>>

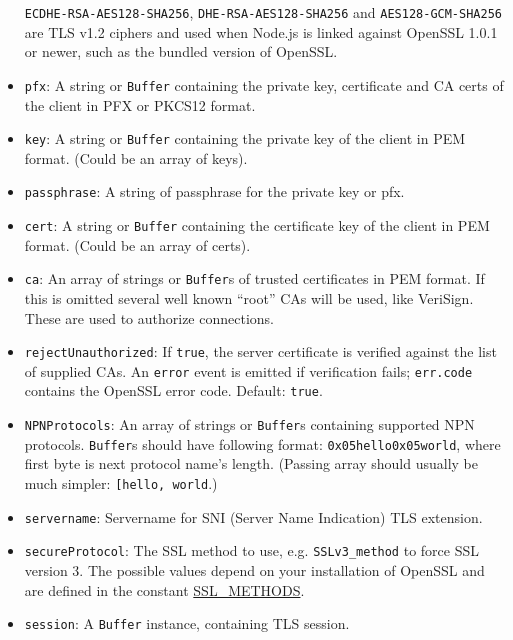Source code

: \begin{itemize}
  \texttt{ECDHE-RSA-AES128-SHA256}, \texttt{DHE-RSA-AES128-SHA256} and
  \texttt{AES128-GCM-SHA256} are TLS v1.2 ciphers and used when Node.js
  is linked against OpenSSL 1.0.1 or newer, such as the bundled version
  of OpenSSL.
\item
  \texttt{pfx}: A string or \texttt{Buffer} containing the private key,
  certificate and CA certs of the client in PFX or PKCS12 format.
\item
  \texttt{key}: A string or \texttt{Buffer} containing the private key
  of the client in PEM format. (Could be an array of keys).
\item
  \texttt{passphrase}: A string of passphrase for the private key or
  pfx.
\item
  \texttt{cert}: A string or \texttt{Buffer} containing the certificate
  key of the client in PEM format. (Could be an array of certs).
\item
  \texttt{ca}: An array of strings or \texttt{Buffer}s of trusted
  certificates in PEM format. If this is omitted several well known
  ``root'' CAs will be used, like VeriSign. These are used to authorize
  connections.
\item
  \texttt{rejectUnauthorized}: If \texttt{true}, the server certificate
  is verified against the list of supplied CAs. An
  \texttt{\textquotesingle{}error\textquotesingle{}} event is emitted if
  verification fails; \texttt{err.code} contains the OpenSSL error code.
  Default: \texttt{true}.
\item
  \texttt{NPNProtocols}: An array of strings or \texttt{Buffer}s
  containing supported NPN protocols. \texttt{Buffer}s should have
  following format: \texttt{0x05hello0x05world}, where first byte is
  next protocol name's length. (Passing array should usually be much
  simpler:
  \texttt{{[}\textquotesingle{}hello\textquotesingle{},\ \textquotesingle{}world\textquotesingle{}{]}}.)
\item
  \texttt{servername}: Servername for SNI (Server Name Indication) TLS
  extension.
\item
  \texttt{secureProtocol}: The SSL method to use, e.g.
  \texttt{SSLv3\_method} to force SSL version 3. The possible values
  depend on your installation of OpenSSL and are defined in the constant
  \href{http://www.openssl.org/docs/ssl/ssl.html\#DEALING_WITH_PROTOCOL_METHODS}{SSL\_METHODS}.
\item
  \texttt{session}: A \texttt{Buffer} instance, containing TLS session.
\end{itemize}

<<

EXERCISE AIM
Would you output the full listing exactly as it stands, minus the images?

YOUR RESPONSE
Source code

: \begin{itemize}
  \texttt{ECDHE-RSA-AES128-SHA256}, \texttt{DHE-RSA-AES128-SHA256} and
  \texttt{AES128-GCM-SHA256} are TLS v1.2 ciphers and used when Node.js
  is linked against OpenSSL 1.0.1 or newer, such as the bundled version
  of OpenSSL.
\item
  \texttt{pfx}: A string or \texttt{Buffer} containing the private key,
  certificate and CA certs of the client in PFX or PKCS12 format.
\item
  \texttt{key}: A string or \texttt{Buffer} containing the private key
  of the client in PEM format. (Could be an array of keys).
\item
  \texttt{passphrase}: A string of passphrase for the private key or
  pfx.
\item
  \texttt{cert}: A string or \texttt{Buffer} containing the certificate
  key of the client in PEM format. (Could be an array of certs).
\item
  \texttt{ca}: An array of strings or \texttt{Buffer}s of trusted
  certificates in PEM format. If this is omitted several well known
  ``root'' CAs will be used, like VeriSign. These are used to authorize
  connections.
\item
  \texttt{rejectUnauthorized}: If \texttt{true}, the server certificate
  is verified against the list of supplied CAs. An
  \texttt{\textquotesingle{}error\textquotesingle{}} event is emitted if
  verification fails; \texttt{err.code} contains the OpenSSL error code.
  Default: \texttt{true}.
\item
  \texttt{NPNProtocols}: An array of strings or \texttt{Buffer}s
  containing supported NPN protocols. \texttt{Buffer}s should have
  following format: \texttt{0x05hello0x05world}, where first byte is
  next protocol name's length. (Passing array should usually be much
  simpler:
  \texttt{{[}\textquotesingle{}hello\textquotesingle{},\ \textquotesingle{}world\textquotesingle{}{]}}.)
\item
  \texttt{servername}: Servername for SNI (Server Name Indication) TLS
  extension.
\item
  \texttt{secureProtocol}: The SSL method to use, e.g.
  \texttt{SSLv3\_method} to force SSL version 3. The possible values
  depend on your installation of OpenSSL and are defined in the constant
  \href{http://www.openssl.org/docs/ssl/ssl.html\#DEALING_WITH_PROTOCOL_METHODS}{SSL\_METHODS}.
\item
  \texttt{session}: A \texttt{Buffer} instance, containing TLS session.
\end{itemize}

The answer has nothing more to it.